= Red Scarf British Life Handbook =

Red Scarf British Life Handbook (Hónglǐngjīn yīngguó shēnghuó zhǐnán (红领巾英国生活指南)) is a platform launched by Red Scarf Limited in 2012. The Red Scarf British Life Handbook is a website about how Chinese people live in the United Kingdom.

The company 'red scarf' supposedly represents the red scarf given to The Young Pioneers’ group as honour. The Red Scarf provides information on shopping, travel, and lifestyle.

==Website==
The website is a guide for British supermarkets such as Sainsbury, Tesco, M&S, and Asda. The travel topic includes travel destination suggestions, visa applications, hotels, and a local cultural introduction. On the Red Scarf official Weibo, there are around 20 thousand articles about travelling.

In 2017, the Red Scarf official website launched a preparation guide named the ‘2017 British Red Scarf life guide report’.

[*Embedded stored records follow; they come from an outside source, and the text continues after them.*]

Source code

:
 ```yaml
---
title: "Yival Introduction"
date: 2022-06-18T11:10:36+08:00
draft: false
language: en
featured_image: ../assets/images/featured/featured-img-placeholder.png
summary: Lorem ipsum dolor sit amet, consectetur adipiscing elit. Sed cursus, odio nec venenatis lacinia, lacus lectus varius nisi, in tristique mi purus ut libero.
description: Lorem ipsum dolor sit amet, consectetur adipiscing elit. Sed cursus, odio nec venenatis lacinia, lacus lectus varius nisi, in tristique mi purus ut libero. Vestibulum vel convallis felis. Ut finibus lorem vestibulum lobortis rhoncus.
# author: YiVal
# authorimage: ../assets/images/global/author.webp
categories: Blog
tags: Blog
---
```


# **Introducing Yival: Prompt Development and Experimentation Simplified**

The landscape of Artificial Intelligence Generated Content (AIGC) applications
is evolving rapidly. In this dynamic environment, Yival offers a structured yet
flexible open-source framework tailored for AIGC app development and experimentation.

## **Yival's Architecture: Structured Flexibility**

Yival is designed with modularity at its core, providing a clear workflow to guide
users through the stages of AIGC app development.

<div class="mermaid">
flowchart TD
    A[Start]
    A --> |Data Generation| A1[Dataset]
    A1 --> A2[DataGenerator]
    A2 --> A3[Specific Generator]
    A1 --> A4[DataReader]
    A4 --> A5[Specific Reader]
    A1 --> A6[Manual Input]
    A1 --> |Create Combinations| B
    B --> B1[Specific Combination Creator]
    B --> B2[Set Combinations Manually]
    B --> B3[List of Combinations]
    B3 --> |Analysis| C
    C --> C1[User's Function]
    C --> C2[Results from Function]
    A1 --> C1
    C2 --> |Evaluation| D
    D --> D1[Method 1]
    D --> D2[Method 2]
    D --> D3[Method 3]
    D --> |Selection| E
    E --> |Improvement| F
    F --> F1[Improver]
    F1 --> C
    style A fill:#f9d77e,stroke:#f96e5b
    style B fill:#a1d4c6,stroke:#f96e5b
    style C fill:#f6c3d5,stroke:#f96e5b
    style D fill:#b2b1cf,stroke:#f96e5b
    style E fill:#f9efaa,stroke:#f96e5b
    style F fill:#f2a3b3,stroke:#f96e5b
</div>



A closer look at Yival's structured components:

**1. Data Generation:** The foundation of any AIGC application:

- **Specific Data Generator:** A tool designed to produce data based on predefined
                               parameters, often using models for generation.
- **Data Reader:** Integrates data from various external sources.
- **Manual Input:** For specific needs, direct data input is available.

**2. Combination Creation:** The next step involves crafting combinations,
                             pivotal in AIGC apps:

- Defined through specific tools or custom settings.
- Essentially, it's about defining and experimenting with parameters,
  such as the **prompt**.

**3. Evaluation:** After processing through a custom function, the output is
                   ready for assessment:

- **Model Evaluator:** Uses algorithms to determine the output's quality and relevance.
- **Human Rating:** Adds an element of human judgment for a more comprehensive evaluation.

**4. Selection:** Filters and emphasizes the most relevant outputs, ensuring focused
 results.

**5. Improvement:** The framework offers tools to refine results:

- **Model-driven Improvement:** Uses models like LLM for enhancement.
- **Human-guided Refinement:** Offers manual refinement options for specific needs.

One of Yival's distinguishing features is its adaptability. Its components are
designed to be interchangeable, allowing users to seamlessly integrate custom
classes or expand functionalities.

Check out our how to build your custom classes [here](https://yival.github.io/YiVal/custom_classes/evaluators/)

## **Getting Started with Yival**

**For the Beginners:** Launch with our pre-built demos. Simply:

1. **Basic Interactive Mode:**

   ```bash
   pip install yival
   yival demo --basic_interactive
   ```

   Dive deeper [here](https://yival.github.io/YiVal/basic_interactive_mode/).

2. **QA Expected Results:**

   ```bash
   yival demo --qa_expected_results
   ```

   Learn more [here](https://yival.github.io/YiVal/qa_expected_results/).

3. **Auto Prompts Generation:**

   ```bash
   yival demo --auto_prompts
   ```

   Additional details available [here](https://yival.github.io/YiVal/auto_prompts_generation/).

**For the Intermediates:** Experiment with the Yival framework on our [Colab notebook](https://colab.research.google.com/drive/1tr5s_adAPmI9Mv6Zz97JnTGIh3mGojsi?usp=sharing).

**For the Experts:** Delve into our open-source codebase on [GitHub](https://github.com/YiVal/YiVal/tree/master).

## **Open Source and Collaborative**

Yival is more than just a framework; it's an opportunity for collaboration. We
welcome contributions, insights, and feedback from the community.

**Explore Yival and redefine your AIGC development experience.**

The categories of the food handbook on the platform can be divided into breakfast, lunch, dinner recommendations, frozen food, fruits & vegetables, condiments, and snack suggestions. The seasonal food map is another field on the main website. The Life Handbook is composed of 7 chapters, which are preparation, residential, section, life, financial, journal, and safety chapter.